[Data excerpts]
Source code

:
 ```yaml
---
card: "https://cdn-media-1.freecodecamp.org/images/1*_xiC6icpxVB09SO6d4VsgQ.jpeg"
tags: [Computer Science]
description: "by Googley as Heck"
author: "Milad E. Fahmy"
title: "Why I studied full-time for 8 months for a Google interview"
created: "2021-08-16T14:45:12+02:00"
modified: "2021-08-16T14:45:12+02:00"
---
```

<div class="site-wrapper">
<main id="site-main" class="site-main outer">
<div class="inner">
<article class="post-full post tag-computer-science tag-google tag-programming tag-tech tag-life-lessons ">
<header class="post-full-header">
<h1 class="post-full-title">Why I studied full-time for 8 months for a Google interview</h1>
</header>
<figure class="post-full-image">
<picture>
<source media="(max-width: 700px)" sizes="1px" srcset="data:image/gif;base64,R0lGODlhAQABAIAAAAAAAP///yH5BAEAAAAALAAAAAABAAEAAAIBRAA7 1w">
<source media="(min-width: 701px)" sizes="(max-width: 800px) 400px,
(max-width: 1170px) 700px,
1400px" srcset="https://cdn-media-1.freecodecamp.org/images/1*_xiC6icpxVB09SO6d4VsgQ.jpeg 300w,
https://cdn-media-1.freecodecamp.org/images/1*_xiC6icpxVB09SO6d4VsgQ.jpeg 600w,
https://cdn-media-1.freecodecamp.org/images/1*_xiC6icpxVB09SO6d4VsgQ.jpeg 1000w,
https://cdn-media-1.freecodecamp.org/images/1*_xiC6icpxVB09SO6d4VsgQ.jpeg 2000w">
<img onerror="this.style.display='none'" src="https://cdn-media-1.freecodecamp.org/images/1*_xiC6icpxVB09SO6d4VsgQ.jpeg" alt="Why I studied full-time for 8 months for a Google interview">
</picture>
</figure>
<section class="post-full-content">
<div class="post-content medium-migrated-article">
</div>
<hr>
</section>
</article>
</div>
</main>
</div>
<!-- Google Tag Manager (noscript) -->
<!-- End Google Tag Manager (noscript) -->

* * *

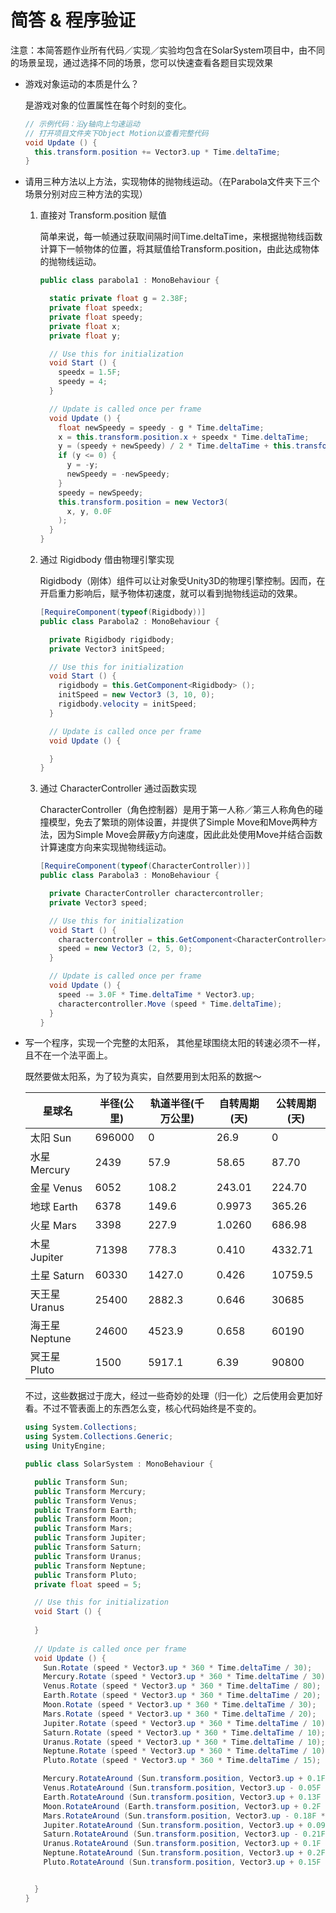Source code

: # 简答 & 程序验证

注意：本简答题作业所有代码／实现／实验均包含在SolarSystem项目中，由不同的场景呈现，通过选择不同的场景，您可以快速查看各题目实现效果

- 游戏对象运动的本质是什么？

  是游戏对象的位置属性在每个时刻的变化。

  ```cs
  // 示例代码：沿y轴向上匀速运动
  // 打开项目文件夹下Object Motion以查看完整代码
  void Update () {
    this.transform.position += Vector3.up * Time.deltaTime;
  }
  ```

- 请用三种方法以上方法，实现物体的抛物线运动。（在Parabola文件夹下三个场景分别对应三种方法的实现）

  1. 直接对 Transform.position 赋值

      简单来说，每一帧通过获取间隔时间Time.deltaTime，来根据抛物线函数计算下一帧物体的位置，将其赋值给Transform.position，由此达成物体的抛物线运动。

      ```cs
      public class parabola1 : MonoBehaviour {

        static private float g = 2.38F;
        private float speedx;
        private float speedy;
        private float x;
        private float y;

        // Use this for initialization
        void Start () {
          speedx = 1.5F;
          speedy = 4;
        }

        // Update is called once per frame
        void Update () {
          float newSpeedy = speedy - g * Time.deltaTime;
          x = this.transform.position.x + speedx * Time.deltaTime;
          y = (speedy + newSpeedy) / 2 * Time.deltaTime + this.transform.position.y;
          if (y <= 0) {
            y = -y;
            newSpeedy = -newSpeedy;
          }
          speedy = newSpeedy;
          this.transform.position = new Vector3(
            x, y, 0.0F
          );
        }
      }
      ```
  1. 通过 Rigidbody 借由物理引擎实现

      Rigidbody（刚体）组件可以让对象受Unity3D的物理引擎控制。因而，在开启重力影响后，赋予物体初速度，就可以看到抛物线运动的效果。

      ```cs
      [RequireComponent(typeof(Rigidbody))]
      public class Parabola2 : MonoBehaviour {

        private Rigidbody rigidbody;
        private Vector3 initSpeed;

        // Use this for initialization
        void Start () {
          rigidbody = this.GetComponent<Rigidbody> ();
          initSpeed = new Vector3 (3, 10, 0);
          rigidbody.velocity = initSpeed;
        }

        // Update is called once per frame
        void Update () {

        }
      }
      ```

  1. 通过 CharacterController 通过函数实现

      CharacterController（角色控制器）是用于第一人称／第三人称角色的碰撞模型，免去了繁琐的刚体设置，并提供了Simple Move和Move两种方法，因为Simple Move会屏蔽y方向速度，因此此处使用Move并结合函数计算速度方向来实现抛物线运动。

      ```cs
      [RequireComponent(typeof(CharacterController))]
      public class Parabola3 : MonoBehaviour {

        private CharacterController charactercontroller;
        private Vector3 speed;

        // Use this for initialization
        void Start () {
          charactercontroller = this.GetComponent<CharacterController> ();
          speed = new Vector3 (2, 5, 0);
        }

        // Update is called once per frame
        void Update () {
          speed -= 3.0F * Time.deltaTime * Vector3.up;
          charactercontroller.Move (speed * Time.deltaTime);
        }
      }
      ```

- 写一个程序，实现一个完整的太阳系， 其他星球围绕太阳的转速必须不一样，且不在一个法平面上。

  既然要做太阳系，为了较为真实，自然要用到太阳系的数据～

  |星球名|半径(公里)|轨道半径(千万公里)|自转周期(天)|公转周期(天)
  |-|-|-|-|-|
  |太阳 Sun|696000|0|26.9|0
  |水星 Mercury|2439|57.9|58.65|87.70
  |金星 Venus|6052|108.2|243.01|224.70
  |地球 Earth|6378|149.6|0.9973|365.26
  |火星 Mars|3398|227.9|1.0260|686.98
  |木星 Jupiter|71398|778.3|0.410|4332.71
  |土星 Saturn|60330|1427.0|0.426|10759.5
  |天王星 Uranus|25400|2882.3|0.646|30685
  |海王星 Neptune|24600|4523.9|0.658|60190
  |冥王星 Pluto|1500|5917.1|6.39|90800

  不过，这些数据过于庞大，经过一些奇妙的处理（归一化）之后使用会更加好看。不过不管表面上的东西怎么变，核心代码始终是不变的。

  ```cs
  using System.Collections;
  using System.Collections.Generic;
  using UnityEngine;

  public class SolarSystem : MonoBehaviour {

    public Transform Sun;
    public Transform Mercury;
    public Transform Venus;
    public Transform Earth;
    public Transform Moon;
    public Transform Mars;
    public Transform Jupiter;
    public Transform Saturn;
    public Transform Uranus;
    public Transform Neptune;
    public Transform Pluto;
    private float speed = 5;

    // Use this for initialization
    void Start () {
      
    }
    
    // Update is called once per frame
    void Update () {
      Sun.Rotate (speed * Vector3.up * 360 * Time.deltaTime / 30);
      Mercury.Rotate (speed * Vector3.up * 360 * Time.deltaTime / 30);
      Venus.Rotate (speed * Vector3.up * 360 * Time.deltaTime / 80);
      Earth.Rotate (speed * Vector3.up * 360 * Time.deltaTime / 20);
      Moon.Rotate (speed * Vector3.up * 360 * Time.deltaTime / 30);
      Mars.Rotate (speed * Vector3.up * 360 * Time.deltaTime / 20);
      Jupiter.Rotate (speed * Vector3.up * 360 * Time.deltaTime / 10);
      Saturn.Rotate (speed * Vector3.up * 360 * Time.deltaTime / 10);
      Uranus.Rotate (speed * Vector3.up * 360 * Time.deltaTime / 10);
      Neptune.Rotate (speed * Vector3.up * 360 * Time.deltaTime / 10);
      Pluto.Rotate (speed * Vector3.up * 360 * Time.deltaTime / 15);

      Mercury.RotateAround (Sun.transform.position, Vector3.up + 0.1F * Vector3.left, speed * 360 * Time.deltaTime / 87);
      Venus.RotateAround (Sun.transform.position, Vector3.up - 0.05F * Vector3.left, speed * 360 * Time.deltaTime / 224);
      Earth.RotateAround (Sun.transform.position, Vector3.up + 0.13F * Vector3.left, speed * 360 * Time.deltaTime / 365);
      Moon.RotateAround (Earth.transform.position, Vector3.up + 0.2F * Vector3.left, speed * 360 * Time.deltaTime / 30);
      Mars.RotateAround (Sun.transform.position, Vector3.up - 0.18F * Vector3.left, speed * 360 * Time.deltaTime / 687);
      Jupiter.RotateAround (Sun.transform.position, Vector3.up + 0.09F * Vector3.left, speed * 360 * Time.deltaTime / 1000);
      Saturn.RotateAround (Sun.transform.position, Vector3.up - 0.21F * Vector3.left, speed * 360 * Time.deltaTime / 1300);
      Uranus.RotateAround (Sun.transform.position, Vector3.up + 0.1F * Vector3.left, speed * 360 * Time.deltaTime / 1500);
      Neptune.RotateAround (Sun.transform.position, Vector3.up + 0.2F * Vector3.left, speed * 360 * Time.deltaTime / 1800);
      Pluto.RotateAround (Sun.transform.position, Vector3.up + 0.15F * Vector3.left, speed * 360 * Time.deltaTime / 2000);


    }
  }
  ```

...

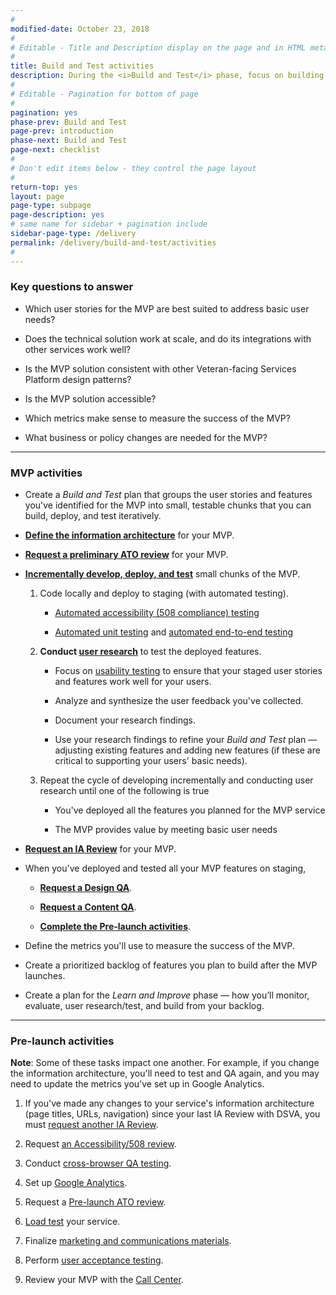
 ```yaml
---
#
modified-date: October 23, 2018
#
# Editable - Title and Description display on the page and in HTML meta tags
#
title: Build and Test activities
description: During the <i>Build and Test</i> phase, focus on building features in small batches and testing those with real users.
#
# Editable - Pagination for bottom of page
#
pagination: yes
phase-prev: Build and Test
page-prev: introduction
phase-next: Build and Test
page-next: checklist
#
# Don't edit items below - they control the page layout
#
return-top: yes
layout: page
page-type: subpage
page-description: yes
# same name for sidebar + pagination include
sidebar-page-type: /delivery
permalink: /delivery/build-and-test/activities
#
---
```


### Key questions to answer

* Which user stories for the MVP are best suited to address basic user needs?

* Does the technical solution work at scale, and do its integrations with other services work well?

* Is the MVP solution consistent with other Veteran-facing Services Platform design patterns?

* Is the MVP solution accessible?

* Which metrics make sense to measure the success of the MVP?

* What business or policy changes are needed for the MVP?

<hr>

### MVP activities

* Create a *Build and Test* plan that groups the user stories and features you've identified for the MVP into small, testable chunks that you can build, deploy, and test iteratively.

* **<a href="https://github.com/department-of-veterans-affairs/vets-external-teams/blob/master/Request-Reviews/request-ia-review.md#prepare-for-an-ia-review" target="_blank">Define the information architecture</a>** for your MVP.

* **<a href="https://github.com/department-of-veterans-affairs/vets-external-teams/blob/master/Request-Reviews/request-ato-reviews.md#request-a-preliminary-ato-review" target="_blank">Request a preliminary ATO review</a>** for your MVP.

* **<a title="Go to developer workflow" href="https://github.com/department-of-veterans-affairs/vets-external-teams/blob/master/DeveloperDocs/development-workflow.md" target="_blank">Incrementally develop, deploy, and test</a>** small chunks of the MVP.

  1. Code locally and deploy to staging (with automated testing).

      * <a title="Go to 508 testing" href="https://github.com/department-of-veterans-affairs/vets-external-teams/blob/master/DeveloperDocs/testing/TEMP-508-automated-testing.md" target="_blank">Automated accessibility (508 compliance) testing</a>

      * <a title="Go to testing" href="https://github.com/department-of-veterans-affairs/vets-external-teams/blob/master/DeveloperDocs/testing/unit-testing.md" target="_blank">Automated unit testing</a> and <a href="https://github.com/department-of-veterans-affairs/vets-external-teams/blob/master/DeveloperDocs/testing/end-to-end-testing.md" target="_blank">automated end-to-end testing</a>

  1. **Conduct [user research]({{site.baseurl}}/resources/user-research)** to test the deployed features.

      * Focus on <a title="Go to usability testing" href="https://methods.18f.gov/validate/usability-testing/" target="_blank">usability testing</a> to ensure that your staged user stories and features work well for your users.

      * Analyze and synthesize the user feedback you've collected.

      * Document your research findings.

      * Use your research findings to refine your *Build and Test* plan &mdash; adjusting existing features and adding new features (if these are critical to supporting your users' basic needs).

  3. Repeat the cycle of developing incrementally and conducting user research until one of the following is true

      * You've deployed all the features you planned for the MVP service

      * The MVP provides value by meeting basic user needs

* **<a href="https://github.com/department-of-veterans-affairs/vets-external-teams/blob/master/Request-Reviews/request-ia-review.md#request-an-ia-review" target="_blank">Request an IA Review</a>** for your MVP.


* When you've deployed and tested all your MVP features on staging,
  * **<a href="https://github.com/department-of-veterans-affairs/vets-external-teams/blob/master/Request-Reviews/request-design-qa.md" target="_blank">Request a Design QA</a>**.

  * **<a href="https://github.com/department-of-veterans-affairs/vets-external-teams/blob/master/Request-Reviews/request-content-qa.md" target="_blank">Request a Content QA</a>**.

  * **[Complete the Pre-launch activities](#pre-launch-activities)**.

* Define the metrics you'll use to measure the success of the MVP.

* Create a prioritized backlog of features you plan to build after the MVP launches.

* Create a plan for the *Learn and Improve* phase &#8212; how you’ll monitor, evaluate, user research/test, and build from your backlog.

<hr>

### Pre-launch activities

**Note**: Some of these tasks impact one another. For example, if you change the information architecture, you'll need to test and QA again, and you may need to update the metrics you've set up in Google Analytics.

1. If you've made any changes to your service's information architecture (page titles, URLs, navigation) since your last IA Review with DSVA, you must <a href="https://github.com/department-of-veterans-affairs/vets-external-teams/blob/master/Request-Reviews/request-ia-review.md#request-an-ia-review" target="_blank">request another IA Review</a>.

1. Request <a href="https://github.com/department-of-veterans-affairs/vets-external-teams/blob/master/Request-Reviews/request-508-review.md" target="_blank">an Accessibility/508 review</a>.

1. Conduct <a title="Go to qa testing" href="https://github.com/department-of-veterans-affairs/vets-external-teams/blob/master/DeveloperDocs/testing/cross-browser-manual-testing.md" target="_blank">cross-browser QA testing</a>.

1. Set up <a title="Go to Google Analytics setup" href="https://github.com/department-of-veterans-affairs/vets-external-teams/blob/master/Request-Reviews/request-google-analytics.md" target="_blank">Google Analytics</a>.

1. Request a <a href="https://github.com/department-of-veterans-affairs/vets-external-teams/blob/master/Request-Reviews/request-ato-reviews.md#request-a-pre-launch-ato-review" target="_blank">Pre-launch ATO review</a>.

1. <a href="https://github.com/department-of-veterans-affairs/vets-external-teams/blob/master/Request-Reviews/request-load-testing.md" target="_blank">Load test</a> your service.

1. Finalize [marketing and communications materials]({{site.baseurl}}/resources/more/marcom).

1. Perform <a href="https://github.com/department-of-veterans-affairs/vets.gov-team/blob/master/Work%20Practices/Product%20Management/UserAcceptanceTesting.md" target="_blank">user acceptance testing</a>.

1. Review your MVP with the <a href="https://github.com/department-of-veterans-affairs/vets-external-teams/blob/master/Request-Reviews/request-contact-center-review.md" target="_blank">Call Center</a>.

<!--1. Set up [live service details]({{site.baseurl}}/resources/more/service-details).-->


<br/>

**What needs to be done**
Look through the records and count each line that holds "images". Write only the total.

**Result of the task**
6